One could then imagine a “general” intelligence as simply an algorithm that is extremely good at matching the task you ask it to perform to the specialized service algorithm that can perform that task. Rather than acting like a single brain that strives to achieve a particular goal, the central AI would be more like a search engine, looking through the tasks it can perform to find the closest match and calling upon a series of subroutines to achieve the goal.

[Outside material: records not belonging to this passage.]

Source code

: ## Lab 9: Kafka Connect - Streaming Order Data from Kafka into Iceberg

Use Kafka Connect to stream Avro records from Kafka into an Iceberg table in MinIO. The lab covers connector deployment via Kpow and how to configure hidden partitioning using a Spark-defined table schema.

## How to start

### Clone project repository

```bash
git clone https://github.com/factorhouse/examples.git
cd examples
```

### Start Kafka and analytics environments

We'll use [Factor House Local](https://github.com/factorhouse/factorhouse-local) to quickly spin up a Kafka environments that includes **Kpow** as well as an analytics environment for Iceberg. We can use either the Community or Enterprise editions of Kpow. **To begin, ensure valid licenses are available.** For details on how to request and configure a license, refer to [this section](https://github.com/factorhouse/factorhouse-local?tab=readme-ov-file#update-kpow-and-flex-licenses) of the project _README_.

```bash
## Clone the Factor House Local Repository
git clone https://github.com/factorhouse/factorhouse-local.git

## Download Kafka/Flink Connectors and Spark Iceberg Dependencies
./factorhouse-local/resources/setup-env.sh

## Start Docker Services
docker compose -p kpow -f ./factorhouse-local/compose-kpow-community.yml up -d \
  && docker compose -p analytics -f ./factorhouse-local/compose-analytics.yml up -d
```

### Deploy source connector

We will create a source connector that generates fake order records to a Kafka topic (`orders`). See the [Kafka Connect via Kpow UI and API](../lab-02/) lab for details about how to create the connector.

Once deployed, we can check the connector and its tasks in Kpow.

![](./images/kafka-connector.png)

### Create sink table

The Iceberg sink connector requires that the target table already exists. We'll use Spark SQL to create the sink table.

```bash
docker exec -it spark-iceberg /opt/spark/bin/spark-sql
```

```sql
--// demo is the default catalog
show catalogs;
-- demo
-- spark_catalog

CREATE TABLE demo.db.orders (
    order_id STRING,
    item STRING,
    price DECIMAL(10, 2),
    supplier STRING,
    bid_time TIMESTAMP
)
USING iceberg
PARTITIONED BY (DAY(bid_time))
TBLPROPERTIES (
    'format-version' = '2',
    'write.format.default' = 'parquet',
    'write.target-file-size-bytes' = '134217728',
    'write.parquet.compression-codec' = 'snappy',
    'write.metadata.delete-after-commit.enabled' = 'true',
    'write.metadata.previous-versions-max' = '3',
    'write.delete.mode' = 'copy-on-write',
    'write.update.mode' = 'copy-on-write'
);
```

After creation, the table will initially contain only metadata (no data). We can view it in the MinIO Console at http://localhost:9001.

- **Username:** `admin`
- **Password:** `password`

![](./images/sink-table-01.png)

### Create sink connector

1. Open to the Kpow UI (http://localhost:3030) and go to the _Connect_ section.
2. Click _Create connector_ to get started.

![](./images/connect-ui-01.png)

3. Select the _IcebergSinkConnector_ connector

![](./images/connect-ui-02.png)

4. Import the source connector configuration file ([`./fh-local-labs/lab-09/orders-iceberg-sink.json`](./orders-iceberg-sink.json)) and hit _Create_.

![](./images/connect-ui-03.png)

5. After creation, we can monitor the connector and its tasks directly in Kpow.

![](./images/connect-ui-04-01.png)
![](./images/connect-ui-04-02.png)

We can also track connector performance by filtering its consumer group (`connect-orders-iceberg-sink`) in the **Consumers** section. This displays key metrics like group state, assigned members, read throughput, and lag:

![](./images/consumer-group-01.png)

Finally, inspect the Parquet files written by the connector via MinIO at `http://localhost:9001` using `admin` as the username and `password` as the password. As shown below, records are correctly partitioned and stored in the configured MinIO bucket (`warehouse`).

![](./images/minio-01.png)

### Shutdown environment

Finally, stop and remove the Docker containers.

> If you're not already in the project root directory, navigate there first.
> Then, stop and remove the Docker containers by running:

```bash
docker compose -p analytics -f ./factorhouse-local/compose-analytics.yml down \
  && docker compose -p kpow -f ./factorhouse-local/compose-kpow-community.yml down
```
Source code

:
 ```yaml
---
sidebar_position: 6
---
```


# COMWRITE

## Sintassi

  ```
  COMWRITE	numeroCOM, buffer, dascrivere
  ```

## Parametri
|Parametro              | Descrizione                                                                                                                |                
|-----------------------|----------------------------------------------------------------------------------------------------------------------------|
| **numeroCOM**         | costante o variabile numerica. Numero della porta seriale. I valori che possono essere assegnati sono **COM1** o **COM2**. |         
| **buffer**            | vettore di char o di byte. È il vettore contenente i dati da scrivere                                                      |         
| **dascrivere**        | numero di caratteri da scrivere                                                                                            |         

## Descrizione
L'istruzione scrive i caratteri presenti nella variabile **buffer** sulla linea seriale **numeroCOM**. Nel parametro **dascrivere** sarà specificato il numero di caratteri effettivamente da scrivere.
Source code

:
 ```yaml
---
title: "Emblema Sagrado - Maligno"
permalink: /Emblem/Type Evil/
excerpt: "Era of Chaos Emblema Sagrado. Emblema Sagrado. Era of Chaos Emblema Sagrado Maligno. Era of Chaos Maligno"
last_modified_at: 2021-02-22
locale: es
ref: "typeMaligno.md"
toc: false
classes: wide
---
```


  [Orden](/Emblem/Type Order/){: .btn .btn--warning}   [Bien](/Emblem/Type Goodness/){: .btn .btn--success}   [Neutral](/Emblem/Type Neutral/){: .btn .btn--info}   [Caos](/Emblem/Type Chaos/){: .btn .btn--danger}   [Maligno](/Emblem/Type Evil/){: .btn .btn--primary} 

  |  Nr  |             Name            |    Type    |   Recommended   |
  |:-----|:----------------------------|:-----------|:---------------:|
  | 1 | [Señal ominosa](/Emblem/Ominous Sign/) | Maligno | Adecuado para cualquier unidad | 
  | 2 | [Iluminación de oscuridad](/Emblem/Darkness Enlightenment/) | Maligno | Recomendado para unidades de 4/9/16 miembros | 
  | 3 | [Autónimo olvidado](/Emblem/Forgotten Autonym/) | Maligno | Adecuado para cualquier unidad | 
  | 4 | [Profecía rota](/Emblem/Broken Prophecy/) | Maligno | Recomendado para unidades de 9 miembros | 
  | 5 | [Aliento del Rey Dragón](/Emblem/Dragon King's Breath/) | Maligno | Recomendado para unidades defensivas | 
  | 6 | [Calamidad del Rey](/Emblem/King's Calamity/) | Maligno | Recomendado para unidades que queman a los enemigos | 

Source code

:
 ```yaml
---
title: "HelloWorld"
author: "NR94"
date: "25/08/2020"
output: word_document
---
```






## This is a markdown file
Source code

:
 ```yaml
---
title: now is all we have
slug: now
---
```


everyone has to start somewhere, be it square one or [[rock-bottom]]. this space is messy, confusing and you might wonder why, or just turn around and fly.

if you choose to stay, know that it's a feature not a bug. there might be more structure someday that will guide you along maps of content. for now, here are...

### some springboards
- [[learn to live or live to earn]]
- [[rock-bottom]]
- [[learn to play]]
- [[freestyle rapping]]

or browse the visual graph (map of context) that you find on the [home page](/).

For Drexler, this is inherently a safety feature. Rather than Bostrom’s single, impenetrable, conscious and superintelligent brain (which we must try to psychoanalyze in advance without really knowing what it will look like), we have a network of capabilities. If you don’t want your system to perform certain tasks, you can simply cut it off from access to those services. There is no superintelligent consciousness to outwit or “trap”: more like an extremely high-level programming language that can respond to complicated commands by calling upon one of the myriad specialized algorithms that have been developed by different groups.

This skirts the complex problem of consciousness and all of the sticky moral quandaries that arise in making minds that might be like ours. After all, if you could simulate a human mind, you could simulate it experiencing unimaginable pain. Black Mirror-esque dystopias where emulated minds have no rights and are regularly “erased” or forced to labor in dull and repetitive tasks, hove into view.

Drexler argues that, in this world, there is no need to ever build a conscious algorithm. Yet it seems likely that, at some point, humans will attempt to simulate our own brains, if only in the vain attempt to pursue immortality. This model cannot hold forever. Yet its proponents argue that any world in which we could develop general AI would probably also have developed superintelligent capabilities in a huge range of different tasks, such as computer programming, natural language understanding, and so on. In other words, CAIS arrives first.

The Future In Our Hands?
Drexler argues that his model already incorporates many of the ideas from general AI development. In the marketplace, algorithms compete all the time to perform these services: they undergo the same evolutionary pressures that lead to “higher intelligence,” but the behavior that’s considered superior is chosen by humans, and the nature of the “general intelligence” is far more shaped by human decision-making and human programmers. Development in AI services could still be rapid and disruptive.

But in Drexler’s case, the research and development capacity comes from humans and organizations driven by the desire to improve algorithms that are performing individualized and useful tasks, rather than from a conscious AI recursively reprogramming and improving itself.

In other words, this vision does not absolve us of the responsibility of making our AI safe; if anything, it gives us a greater degree of responsibility. As more and more complex “services” are automated, performing what used to be human jobs at superhuman speed, the economic disruption will be severe.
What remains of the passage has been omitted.